TruncatedSVD y Latent Semantic Analysis --- 13:55 min
===

* *13:55 min* | Última modificación: Septiembre 24, 2021 | [YouTube](https://youtu.be/NBHKjkbmh5Q)

El objeto `TruncatedSVD`  implementa una variación de la descomposición en valores singulares (SVD) que computa únicamente los $k$ valores singulares más grandes.

Cuando esta metodología (TruncatedSVD) es aplicada a la matriz término-documento, es conocida como análisis semantico latente, ya que transforma la matriz a un espacio semántico de baja dimensionalidad. 

Esta metodología es muy similar a PCA pero difiere en que la matriz de termino-documento no necesita ser centrada.

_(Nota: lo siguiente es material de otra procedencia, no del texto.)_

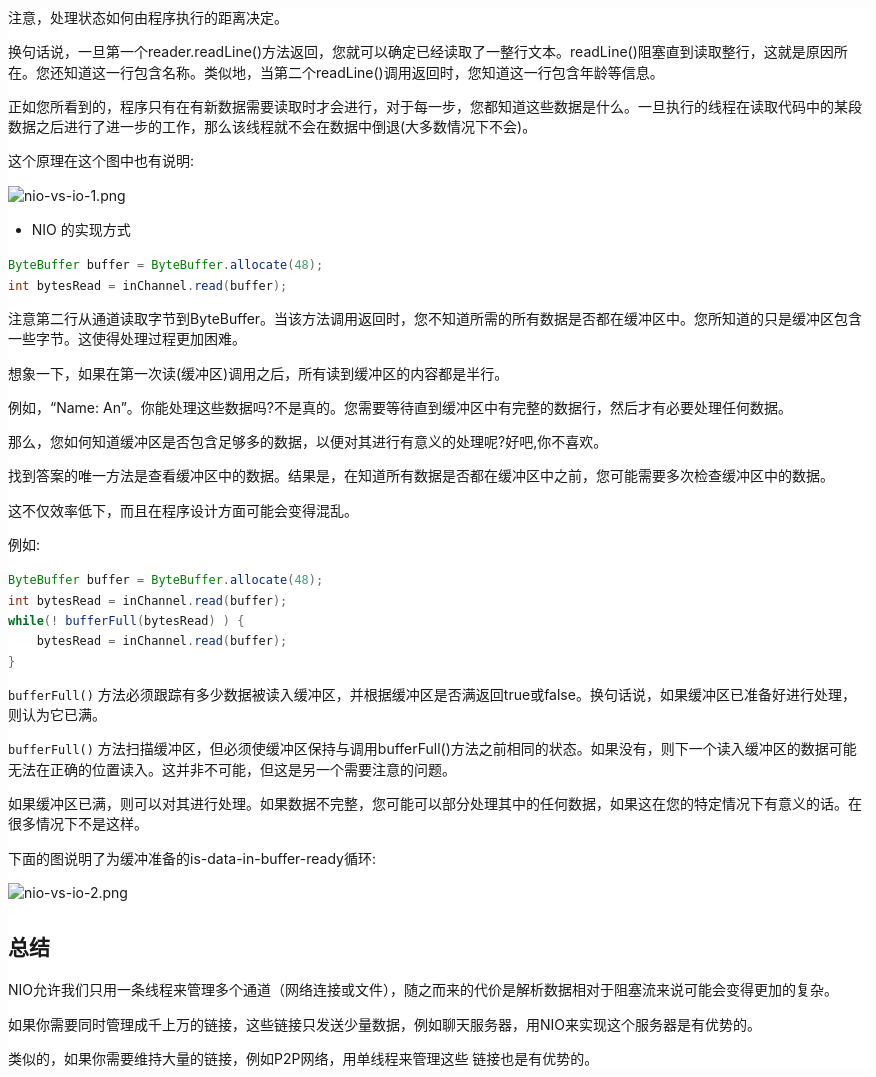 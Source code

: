 注意，处理状态如何由程序执行的距离决定。

换句话说，一旦第一个reader.readLine()方法返回，您就可以确定已经读取了一整行文本。readLine()阻塞直到读取整行，这就是原因所在。您还知道这一行包含名称。类似地，当第二个readLine()调用返回时，您知道这一行包含年龄等信息。

正如您所看到的，程序只有在有新数据需要读取时才会进行，对于每一步，您都知道这些数据是什么。一旦执行的线程在读取代码中的某段数据之后进行了进一步的工作，那么该线程就不会在数据中倒退(大多数情况下不会)。

这个原理在这个图中也有说明:

![nio-vs-io-1.png](http://tutorials.jenkov.com/images/java-nio/nio-vs-io-1.png)

- NIO 的实现方式

```java
ByteBuffer buffer = ByteBuffer.allocate(48);
int bytesRead = inChannel.read(buffer);
```

注意第二行从通道读取字节到ByteBuffer。当该方法调用返回时，您不知道所需的所有数据是否都在缓冲区中。您所知道的只是缓冲区包含一些字节。这使得处理过程更加困难。

想象一下，如果在第一次读(缓冲区)调用之后，所有读到缓冲区的内容都是半行。

例如，“Name: An”。你能处理这些数据吗?不是真的。您需要等待直到缓冲区中有完整的数据行，然后才有必要处理任何数据。

那么，您如何知道缓冲区是否包含足够多的数据，以便对其进行有意义的处理呢?好吧,你不喜欢。

找到答案的唯一方法是查看缓冲区中的数据。结果是，在知道所有数据是否都在缓冲区中之前，您可能需要多次检查缓冲区中的数据。

这不仅效率低下，而且在程序设计方面可能会变得混乱。

例如:

```java
ByteBuffer buffer = ByteBuffer.allocate(48);
int bytesRead = inChannel.read(buffer);
while(! bufferFull(bytesRead) ) {
    bytesRead = inChannel.read(buffer);
}
```

`bufferFull()` 方法必须跟踪有多少数据被读入缓冲区，并根据缓冲区是否满返回true或false。换句话说，如果缓冲区已准备好进行处理，则认为它已满。

`bufferFull()` 方法扫描缓冲区，但必须使缓冲区保持与调用bufferFull()方法之前相同的状态。如果没有，则下一个读入缓冲区的数据可能无法在正确的位置读入。这并非不可能，但这是另一个需要注意的问题。

如果缓冲区已满，则可以对其进行处理。如果数据不完整，您可能可以部分处理其中的任何数据，如果这在您的特定情况下有意义的话。在很多情况下不是这样。

下面的图说明了为缓冲准备的is-data-in-buffer-ready循环:

![nio-vs-io-2.png](http://tutorials.jenkov.com/images/java-nio/nio-vs-io-2.png)


## 总结

NIO允许我们只用一条线程来管理多个通道（网络连接或文件），随之而来的代价是解析数据相对于阻塞流来说可能会变得更加的复杂。

如果你需要同时管理成千上万的链接，这些链接只发送少量数据，例如聊天服务器，用NIO来实现这个服务器是有优势的。

类似的，如果你需要维持大量的链接，例如P2P网络，用单线程来管理这些 链接也是有优势的。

![lsa.png](assets/lsa.png)

In [1]:
#
# Carga de datos
#

from pprint import pprint

import numpy as np
from sklearn.datasets import fetch_20newsgroups

newsgroups = fetch_20newsgroups(
    subset="all", categories=None, shuffle=True, random_state=12345
)

documents = newsgroups.data
target = newsgroups.target
n_groups = np.unique(target).shape[0]

print(" documents: {:d}".format(len(newsgroups.data)))
print("categories: {:d}".format(len(newsgroups.target_names)))
print()
pprint(list(newsgroups.target_names))

 documents: 18846
categories: 20

['alt.atheism',
 'comp.graphics',
 'comp.os.ms-windows.misc',
 'comp.sys.ibm.pc.hardware',
 'comp.sys.mac.hardware',
 'comp.windows.x',
 'misc.forsale',
 'rec.autos',
 'rec.motorcycles',
 'rec.sport.baseball',
 'rec.sport.hockey',
 'sci.crypt',
 'sci.electronics',
 'sci.med',
 'sci.space',
 'soc.religion.christian',
 'talk.politics.guns',
 'talk.politics.mideast',
 'talk.politics.misc',
 'talk.religion.misc']


In [2]:
#
# Ejemplo del primer documento
#
print(documents[0])

From: grady@netcom.com (1016/2EF221)
Subject: Re: freely distributable public key cryptography c++ code:  where?
Organization: capriccioso
X-Newsreader: TIN [version 1.1 PL6]
Lines: 20

Victor Iseli (victori@xetron.com) wrote:
: 
: 
: "Numerical Recipes in C"..Fortran..Pascal  has a nice section on
: encryption and decryption based on the DES algorithm.  There is
: also source code provided (I think some versions of this book are 
: distributed with the source code on disk; the source code can
: also be ordered from the publisher).
: 
: --Victor Iseli
: victori@xetron.com

Yes I benchmarked the DES implementation in the Recipes in C
book.. it is about 1 1/2 orders of magnitude SLOWER than the
Outerbridge/Karn/Gillogly/et al implementation.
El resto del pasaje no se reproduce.